## Problem:
The answer must be a single number: how many lines in the records below contain the word "over".

## Records contained in a dataset:
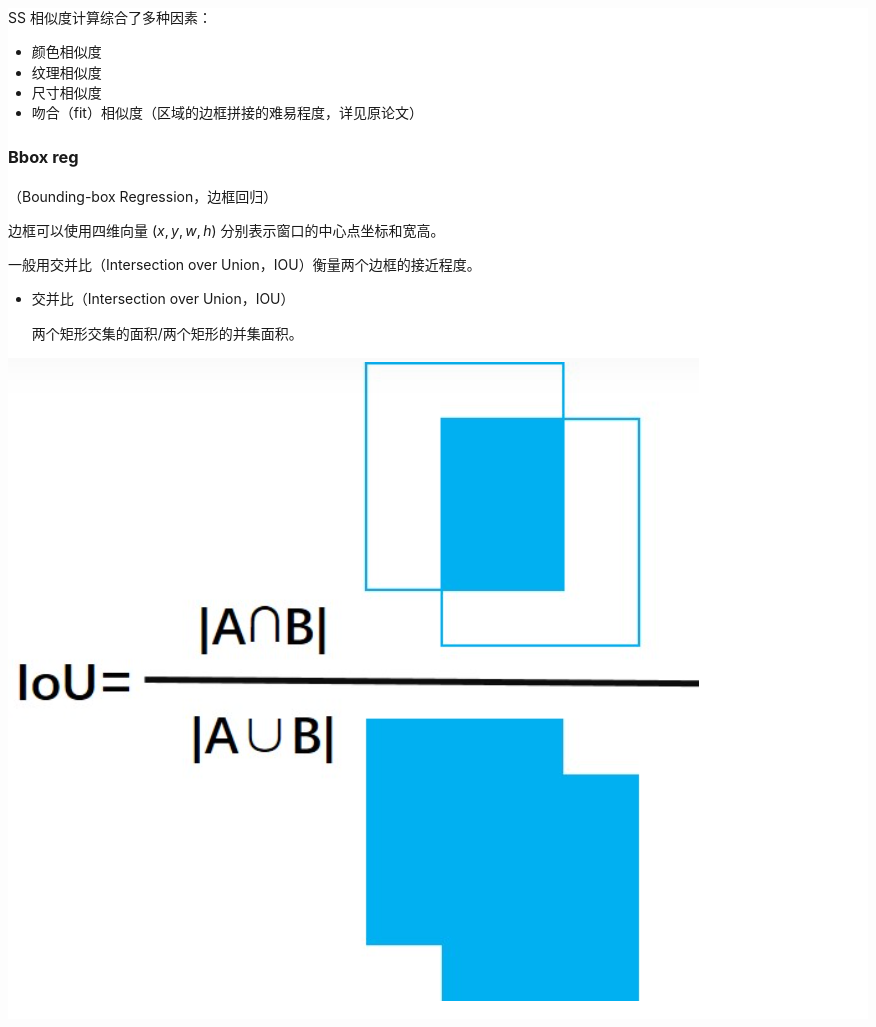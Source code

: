 SS 相似度计算综合了多种因素：

- 颜色相似度
- 纹理相似度
- 尺寸相似度
- 吻合（fit）相似度（区域的边框拼接的难易程度，详见原论文）

### Bbox reg

（Bounding-box Regression，边框回归）

边框可以使用四维向量 $(x, y, w, h)$ 分别表示窗口的中心点坐标和宽高。

一般用交并比（Intersection over Union，IOU）衡量两个边框的接近程度。

- 交并比（Intersection over Union，IOU）

  两个矩形交集的面积/两个矩形的并集面积。

![image-20230307161045294](images/目标检测基础/image-20230307161045294.png)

## Written response:
2